● EXERCISE PROMPT:
In the data, extract each line that holds the string "bonus".

##### DATA SHOWN #####

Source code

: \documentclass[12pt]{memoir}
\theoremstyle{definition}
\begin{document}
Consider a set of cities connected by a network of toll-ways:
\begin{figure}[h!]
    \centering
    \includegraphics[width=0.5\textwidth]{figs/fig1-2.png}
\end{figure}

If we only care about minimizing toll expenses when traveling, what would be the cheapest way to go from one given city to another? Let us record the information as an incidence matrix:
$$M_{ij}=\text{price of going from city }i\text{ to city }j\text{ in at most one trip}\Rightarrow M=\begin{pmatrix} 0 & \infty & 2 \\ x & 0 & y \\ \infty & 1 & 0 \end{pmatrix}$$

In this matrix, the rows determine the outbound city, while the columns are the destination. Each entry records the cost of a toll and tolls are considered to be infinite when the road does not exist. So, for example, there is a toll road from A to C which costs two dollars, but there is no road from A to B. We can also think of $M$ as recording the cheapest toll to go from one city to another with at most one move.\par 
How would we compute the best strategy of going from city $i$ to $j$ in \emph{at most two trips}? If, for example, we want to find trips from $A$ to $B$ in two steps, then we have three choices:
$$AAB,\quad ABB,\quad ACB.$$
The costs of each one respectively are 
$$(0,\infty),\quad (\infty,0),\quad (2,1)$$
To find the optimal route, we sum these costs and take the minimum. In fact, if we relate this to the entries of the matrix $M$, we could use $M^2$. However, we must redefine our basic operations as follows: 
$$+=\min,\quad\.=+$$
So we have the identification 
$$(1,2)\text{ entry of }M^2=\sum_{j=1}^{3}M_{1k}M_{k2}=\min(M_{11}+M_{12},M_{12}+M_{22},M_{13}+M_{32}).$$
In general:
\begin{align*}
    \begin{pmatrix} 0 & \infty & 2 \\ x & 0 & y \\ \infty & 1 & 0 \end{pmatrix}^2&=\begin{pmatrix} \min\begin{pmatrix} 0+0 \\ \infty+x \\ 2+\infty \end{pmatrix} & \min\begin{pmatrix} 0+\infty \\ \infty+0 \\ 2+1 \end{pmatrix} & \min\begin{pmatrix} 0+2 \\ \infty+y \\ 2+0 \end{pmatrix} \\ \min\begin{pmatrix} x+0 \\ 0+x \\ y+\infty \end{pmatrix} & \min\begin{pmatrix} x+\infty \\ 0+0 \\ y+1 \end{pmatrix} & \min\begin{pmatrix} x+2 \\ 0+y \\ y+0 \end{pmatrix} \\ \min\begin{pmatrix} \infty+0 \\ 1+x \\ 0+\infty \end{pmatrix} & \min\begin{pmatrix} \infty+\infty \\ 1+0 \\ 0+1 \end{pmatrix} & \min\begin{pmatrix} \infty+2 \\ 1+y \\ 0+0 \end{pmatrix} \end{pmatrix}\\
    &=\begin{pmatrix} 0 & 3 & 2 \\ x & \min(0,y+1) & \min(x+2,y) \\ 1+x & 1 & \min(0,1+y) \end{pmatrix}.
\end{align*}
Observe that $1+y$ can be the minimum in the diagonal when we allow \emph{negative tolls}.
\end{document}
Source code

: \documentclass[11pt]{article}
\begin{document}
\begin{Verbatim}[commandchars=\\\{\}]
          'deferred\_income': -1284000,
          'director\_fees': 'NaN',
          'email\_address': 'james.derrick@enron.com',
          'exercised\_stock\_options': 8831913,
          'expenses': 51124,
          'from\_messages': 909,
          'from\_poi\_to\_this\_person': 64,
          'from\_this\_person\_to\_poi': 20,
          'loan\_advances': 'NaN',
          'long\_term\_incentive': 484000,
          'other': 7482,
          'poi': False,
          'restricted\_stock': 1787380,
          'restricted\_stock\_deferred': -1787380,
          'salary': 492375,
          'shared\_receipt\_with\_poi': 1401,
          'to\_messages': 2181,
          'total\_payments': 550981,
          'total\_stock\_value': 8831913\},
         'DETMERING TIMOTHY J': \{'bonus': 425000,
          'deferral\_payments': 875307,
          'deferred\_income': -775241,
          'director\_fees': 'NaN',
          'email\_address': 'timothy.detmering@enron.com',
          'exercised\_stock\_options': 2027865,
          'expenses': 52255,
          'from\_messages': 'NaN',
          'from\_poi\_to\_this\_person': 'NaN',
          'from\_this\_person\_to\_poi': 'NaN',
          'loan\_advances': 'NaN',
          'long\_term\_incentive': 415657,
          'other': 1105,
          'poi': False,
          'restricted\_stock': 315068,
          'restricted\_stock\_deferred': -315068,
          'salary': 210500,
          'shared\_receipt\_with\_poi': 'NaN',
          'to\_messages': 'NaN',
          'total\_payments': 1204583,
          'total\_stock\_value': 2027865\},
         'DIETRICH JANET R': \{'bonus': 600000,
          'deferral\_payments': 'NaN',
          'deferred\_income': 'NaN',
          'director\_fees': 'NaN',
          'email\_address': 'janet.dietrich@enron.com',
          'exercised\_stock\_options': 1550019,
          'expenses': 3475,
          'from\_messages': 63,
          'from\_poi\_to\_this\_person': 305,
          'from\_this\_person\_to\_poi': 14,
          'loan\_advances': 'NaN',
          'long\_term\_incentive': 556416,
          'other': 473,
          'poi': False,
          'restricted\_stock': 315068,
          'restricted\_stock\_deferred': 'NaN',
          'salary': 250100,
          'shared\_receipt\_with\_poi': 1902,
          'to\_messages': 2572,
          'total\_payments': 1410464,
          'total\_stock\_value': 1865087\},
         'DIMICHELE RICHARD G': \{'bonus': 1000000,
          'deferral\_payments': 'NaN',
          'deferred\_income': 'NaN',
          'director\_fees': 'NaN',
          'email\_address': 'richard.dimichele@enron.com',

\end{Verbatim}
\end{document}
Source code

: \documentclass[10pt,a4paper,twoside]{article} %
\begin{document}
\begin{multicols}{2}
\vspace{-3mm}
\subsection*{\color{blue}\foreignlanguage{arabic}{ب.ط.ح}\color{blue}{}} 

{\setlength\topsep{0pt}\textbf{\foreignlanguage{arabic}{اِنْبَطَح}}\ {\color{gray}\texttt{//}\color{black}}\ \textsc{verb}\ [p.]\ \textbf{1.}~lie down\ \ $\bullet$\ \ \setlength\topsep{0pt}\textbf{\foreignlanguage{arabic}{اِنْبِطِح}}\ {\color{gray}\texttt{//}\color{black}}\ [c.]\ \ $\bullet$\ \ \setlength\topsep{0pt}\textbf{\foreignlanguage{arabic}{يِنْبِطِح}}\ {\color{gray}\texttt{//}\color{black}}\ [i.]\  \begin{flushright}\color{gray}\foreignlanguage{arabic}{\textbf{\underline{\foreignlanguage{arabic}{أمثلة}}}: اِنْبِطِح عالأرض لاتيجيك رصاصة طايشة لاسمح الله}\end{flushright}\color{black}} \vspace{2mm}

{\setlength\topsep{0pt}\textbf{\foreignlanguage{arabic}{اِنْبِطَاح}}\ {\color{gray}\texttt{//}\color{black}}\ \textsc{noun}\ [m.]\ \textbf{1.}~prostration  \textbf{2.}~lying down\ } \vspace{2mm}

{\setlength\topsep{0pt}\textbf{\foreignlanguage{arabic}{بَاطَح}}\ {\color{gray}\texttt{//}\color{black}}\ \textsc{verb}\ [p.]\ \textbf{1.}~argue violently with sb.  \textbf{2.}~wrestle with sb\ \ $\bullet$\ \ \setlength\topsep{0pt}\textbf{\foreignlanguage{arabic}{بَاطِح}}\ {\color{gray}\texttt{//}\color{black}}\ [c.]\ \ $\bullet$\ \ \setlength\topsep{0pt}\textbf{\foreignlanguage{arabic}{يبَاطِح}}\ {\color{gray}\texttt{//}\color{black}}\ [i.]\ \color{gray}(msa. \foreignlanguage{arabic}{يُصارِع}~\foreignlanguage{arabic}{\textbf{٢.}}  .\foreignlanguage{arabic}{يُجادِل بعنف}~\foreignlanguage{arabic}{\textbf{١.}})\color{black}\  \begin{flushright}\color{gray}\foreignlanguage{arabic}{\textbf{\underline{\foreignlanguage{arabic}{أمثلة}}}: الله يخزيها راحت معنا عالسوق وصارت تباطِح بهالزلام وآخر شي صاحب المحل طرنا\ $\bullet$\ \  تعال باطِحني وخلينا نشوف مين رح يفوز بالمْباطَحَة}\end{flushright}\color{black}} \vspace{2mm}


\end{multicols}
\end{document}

#####

● EXERCISE ANSWER:
         'DETMERING TIMOTHY J': \{'bonus': 425000,
         'DIETRICH JANET R': \{'bonus': 600000,
         'DIMICHELE RICHARD G': \{'bonus': 1000000,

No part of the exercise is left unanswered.